Freight rates on many routes rose after the Red Sea crisis broke out
Freight rates on many routes rose after the Red Sea crisis broke out

However, capacity is gradually increasing as new ships purchased by major shipping companies are put into use.

Fernandes predicts that the global fleet will grow by 10% this year, and will also grow by about 7% in the future. “This will lead to overcapacity in the shipping industry.” , “The detour to the Cape of Good Hope will not be enough to absorb excess capacity.”

Seafaring capacity is expected to increase

According to financial reports released by Dafei Shipping, the company's profit for the first quarter was 785 million US dollars, a sharp drop from 2.01 billion US dollars in the same period last year.

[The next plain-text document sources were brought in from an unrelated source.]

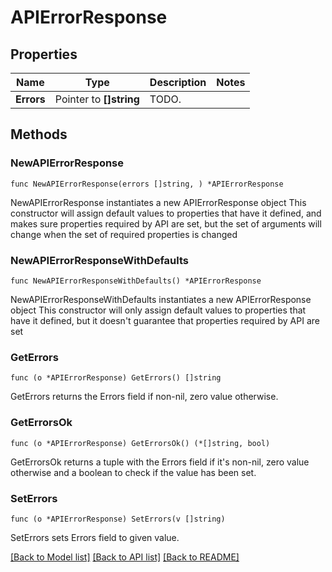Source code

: # APIErrorResponse

## Properties

Name | Type | Description | Notes
------------ | ------------- | ------------- | -------------
**Errors** | Pointer to **[]string** | TODO. | 

## Methods

### NewAPIErrorResponse

`func NewAPIErrorResponse(errors []string, ) *APIErrorResponse`

NewAPIErrorResponse instantiates a new APIErrorResponse object
This constructor will assign default values to properties that have it defined,
and makes sure properties required by API are set, but the set of arguments
will change when the set of required properties is changed

### NewAPIErrorResponseWithDefaults

`func NewAPIErrorResponseWithDefaults() *APIErrorResponse`

NewAPIErrorResponseWithDefaults instantiates a new APIErrorResponse object
This constructor will only assign default values to properties that have it defined,
but it doesn't guarantee that properties required by API are set

### GetErrors

`func (o *APIErrorResponse) GetErrors() []string`

GetErrors returns the Errors field if non-nil, zero value otherwise.

### GetErrorsOk

`func (o *APIErrorResponse) GetErrorsOk() (*[]string, bool)`

GetErrorsOk returns a tuple with the Errors field if it's non-nil, zero value otherwise
and a boolean to check if the value has been set.

### SetErrors

`func (o *APIErrorResponse) SetErrors(v []string)`

SetErrors sets Errors field to given value.



[[Back to Model list]](../README.md#documentation-for-models) [[Back to API list]](../README.md#documentation-for-api-endpoints) [[Back to README]](../README.md)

The global shipping industry boomed in 2021 and 2022 due to the impact of the COVID-19 pandemic. At the time, freight prices soared for a while, and the profits of major shipping companies reached record highs.

With this windfall, Dafei and other shipping giants increased their orders for the previous two years, and these ships are now in service.

In addition to Dafei, Maersk, the world's second-largest container shipping company, also recently predicted that there will generally be excess global capacity in the second half of this year, which means freight rates will drop.

Editor/Somer

The translation is provided by third-party software.